Volumetric Bias in Segmentation and Reconstruction: Secrets and Solutions

Many standard optimization methods for segmentation and reconstruction compute ML model estimates for appearance or geometry of segments, e.g. Zhu-Yuille 1996, Torr 1998, Chan-Vese 2001, GrabCut 2004, Delong et al. 2012. We observe that the standard likelihood term in these formulations corresponds to a generalized probabilistic K-means energy. In learning it is well known that this energy has a strong bias to clusters of equal size, which can be expressed as a penalty for KL divergence from a uniform distribution of cardinalities. However, this volumetric bias has been mostly ignored in computer vision. We demonstrate significant artifacts in standard segmentation and reconstruction methods due to this bias. Moreover, we propose binary and multi-label optimization techniques that either (a) remove this bias or (b) replace it by a KL divergence term for any given target volume distribution. Our general ideas apply to many continuous or discrete energy formulations in segmentation, stereo, and other reconstruction problems.

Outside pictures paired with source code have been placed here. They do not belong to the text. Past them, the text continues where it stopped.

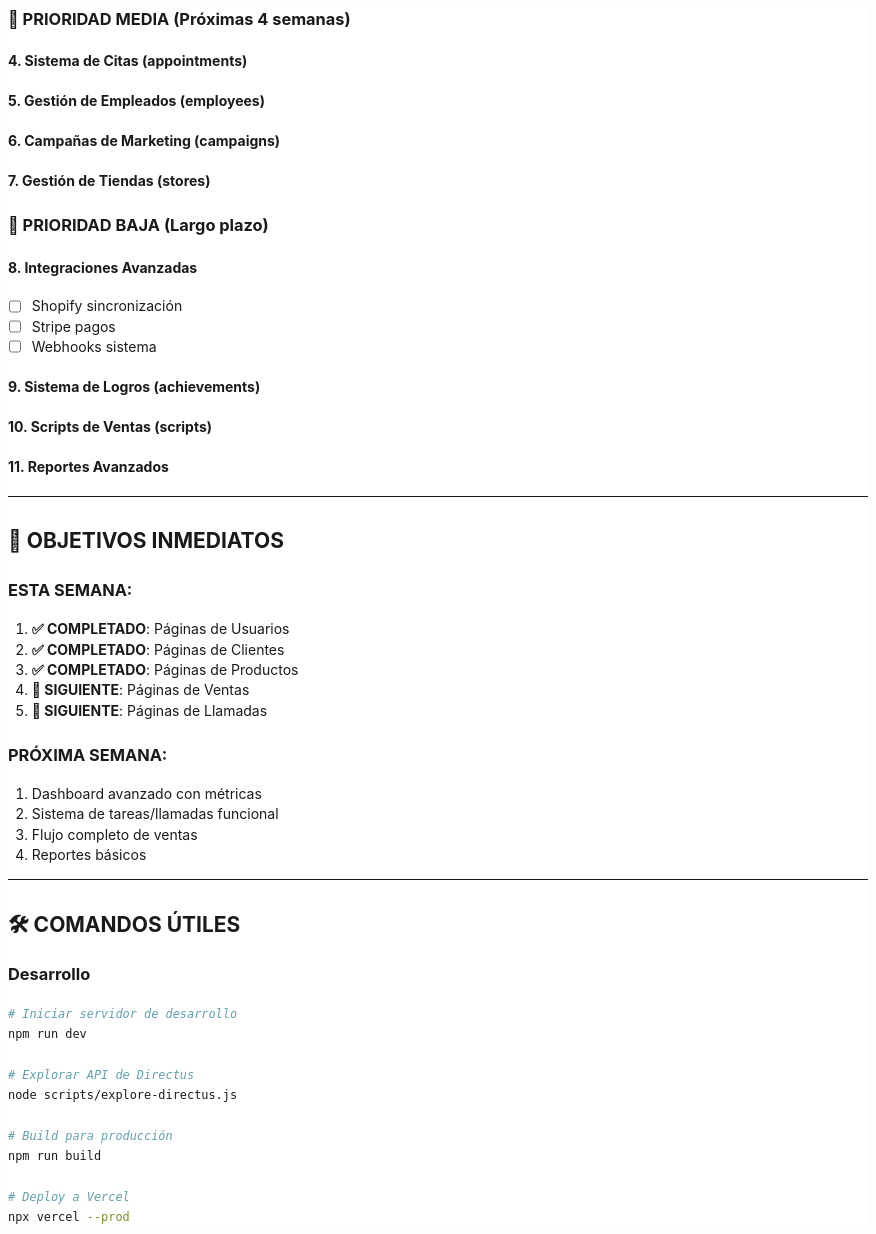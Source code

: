 ### 🔄 PRIORIDAD MEDIA (Próximas 4 semanas)

#### 4. Sistema de Citas (appointments)
#### 5. Gestión de Empleados (employees) 
#### 6. Campañas de Marketing (campaigns)
#### 7. Gestión de Tiendas (stores)

### 🔄 PRIORIDAD BAJA (Largo plazo)

#### 8. Integraciones Avanzadas
- [ ] Shopify sincronización
- [ ] Stripe pagos
- [ ] Webhooks sistema

#### 9. Sistema de Logros (achievements)
#### 10. Scripts de Ventas (scripts)
#### 11. Reportes Avanzados

---

## 🎯 OBJETIVOS INMEDIATOS

### ESTA SEMANA:
1. **✅ COMPLETADO**: Páginas de Usuarios
2. **✅ COMPLETADO**: Páginas de Clientes  
3. **✅ COMPLETADO**: Páginas de Productos
4. **🚧 SIGUIENTE**: Páginas de Ventas
5. **🚧 SIGUIENTE**: Páginas de Llamadas

### PRÓXIMA SEMANA:
1. Dashboard avanzado con métricas
2. Sistema de tareas/llamadas funcional
3. Flujo completo de ventas
4. Reportes básicos

---

## 🛠️ COMANDOS ÚTILES

### Desarrollo
```bash
# Iniciar servidor de desarrollo
npm run dev

# Explorar API de Directus
node scripts/explore-directus.js

# Build para producción
npm run build

# Deploy a Vercel
npx vercel --prod
```
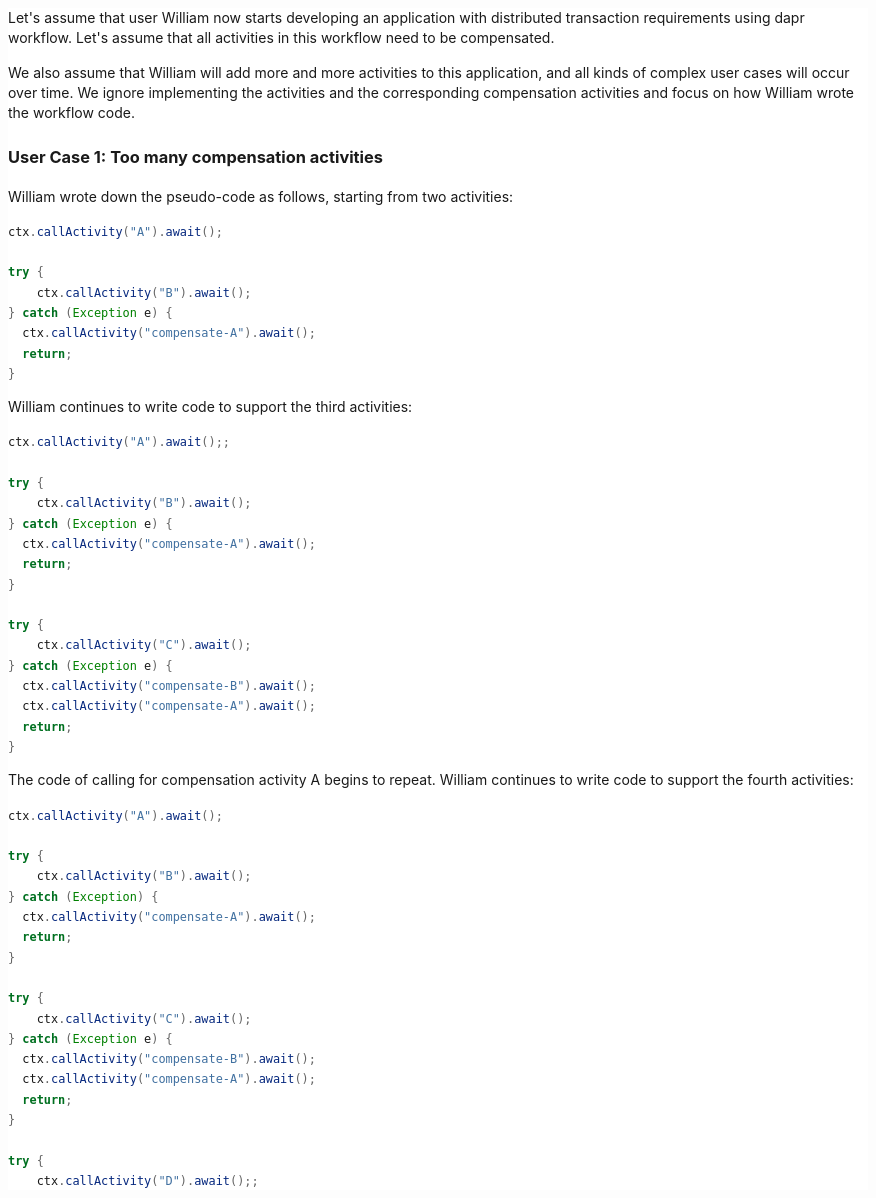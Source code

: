 Let's assume that user William now starts developing an application with distributed transaction requirements using dapr workflow. Let's assume that all activities in this workflow need to be compensated. 

We also assume that William will add more and more activities to this application, and all kinds of complex user cases will occur over time. We ignore implementing the activities and the corresponding compensation activities and focus on how William wrote the workflow code.

### User Case 1: Too many compensation activities

William wrote down the pseudo-code as follows, starting from two activities: 

```java
ctx.callActivity("A").await();

try {
	ctx.callActivity("B").await();
} catch (Exception e) {
  ctx.callActivity("compensate-A").await();
  return;
}
```

William continues to write code to support the third activities:

```java
ctx.callActivity("A").await();;

try {
	ctx.callActivity("B").await();
} catch (Exception e) {
  ctx.callActivity("compensate-A").await();
  return;
}

try {
	ctx.callActivity("C").await();
} catch (Exception e) {
  ctx.callActivity("compensate-B").await();
  ctx.callActivity("compensate-A").await();
  return;
}
```

The code of calling for compensation activity A begins to repeat. William continues to write code to support the fourth activities:

```java
ctx.callActivity("A").await();

try {
	ctx.callActivity("B").await();
} catch (Exception) {
  ctx.callActivity("compensate-A").await();
  return;
}

try {
	ctx.callActivity("C").await();
} catch (Exception e) {
  ctx.callActivity("compensate-B").await();
  ctx.callActivity("compensate-A").await();
  return;
}

try {
	ctx.callActivity("D").await();;
```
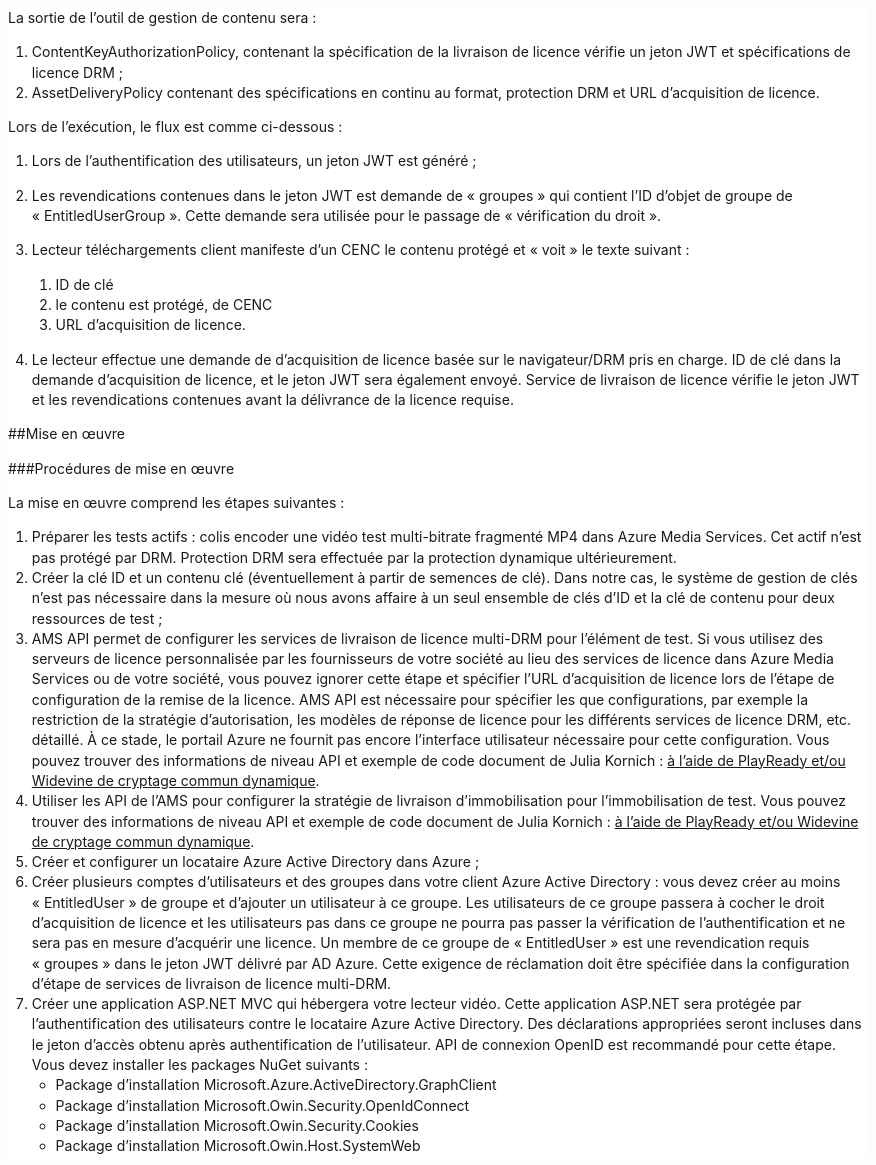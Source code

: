 La sortie de l’outil de gestion de contenu sera :

1. ContentKeyAuthorizationPolicy, contenant la spécification de la livraison de licence vérifie un jeton JWT et spécifications de licence DRM ;
1. AssetDeliveryPolicy contenant des spécifications en continu au format, protection DRM et URL d’acquisition de licence.

Lors de l’exécution, le flux est comme ci-dessous :

1. Lors de l’authentification des utilisateurs, un jeton JWT est généré ;
1. Les revendications contenues dans le jeton JWT est demande de « groupes » qui contient l’ID d’objet de groupe de « EntitledUserGroup ». Cette demande sera utilisée pour le passage de « vérification du droit ».
1. Lecteur téléchargements client manifeste d’un CENC le contenu protégé et « voit » le texte suivant :
    1. ID de clé 
    1. le contenu est protégé, de CENC
    1. URL d’acquisition de licence.

1. Le lecteur effectue une demande de d’acquisition de licence basée sur le navigateur/DRM pris en charge. ID de clé dans la demande d’acquisition de licence, et le jeton JWT sera également envoyé. Service de livraison de licence vérifie le jeton JWT et les revendications contenues avant la délivrance de la licence requise.

##<a name="implementation"></a>Mise en œuvre

###<a name="implementation-procedures"></a>Procédures de mise en œuvre

La mise en œuvre comprend les étapes suivantes :

1. Préparer les tests actifs : colis encoder une vidéo test multi-bitrate fragmenté MP4 dans Azure Media Services. Cet actif n’est pas protégé par DRM. Protection DRM sera effectuée par la protection dynamique ultérieurement.
1. Créer la clé ID et un contenu clé (éventuellement à partir de semences de clé). Dans notre cas, le système de gestion de clés n’est pas nécessaire dans la mesure où nous avons affaire à un seul ensemble de clés d’ID et la clé de contenu pour deux ressources de test ;
1. AMS API permet de configurer les services de livraison de licence multi-DRM pour l’élément de test. Si vous utilisez des serveurs de licence personnalisée par les fournisseurs de votre société au lieu des services de licence dans Azure Media Services ou de votre société, vous pouvez ignorer cette étape et spécifier l’URL d’acquisition de licence lors de l’étape de configuration de la remise de la licence. AMS API est nécessaire pour spécifier les que configurations, par exemple la restriction de la stratégie d’autorisation, les modèles de réponse de licence pour les différents services de licence DRM, etc. détaillé. À ce stade, le portail Azure ne fournit pas encore l’interface utilisateur nécessaire pour cette configuration. Vous pouvez trouver des informations de niveau API et exemple de code document de Julia Kornich : [à l’aide de PlayReady et/ou Widevine de cryptage commun dynamique](media-services-protect-with-drm.md). 
1. Utiliser les API de l’AMS pour configurer la stratégie de livraison d’immobilisation pour l’immobilisation de test. Vous pouvez trouver des informations de niveau API et exemple de code document de Julia Kornich : [à l’aide de PlayReady et/ou Widevine de cryptage commun dynamique](media-services-protect-with-drm.md).
1. Créer et configurer un locataire Azure Active Directory dans Azure ;
1. Créer plusieurs comptes d’utilisateurs et des groupes dans votre client Azure Active Directory : vous devez créer au moins « EntitledUser » de groupe et d’ajouter un utilisateur à ce groupe. Les utilisateurs de ce groupe passera à cocher le droit d’acquisition de licence et les utilisateurs pas dans ce groupe ne pourra pas passer la vérification de l’authentification et ne sera pas en mesure d’acquérir une licence. Un membre de ce groupe de « EntitledUser » est une revendication requis « groupes » dans le jeton JWT délivré par AD Azure. Cette exigence de réclamation doit être spécifiée dans la configuration d’étape de services de livraison de licence multi-DRM.
1. Créer une application ASP.NET MVC qui hébergera votre lecteur vidéo. Cette application ASP.NET sera protégée par l’authentification des utilisateurs contre le locataire Azure Active Directory. Des déclarations appropriées seront incluses dans le jeton d’accès obtenu après authentification de l’utilisateur. API de connexion OpenID est recommandé pour cette étape. Vous devez installer les packages NuGet suivants :
    - Package d’installation Microsoft.Azure.ActiveDirectory.GraphClient
    - Package d’installation Microsoft.Owin.Security.OpenIdConnect
    - Package d’installation Microsoft.Owin.Security.Cookies
    - Package d’installation Microsoft.Owin.Host.SystemWeb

Simplifying Energy Optimization using Partial Enumeration

Energies with high-order non-submodular interactions have been shown to be very useful in vision due to their high modeling power. Optimization of such energies, however, is generally NP-hard. A naive approach that works for small problem instances is exhaustive search, that is, enumeration of all possible labelings of the underlying graph. We propose a general minimization approach for large graphs based on enumeration of labelings of certain small patches. This partial enumeration technique reduces complex high-order energy formulations to pairwise Constraint Satisfaction Problems with unary costs (uCSP), which can be efficiently solved using standard methods like TRW-S. Our approach outperforms a number of existing state-of-the-art algorithms on well known difficult problems (e.g. curvature regularization, stereo, deconvolution); it gives near global minimum and better speed. Our main application of interest is curvature regularization. In the context of segmentation, our partial enumeration technique allows to evaluate curvature directly on small patches using a novel integral geometry approach.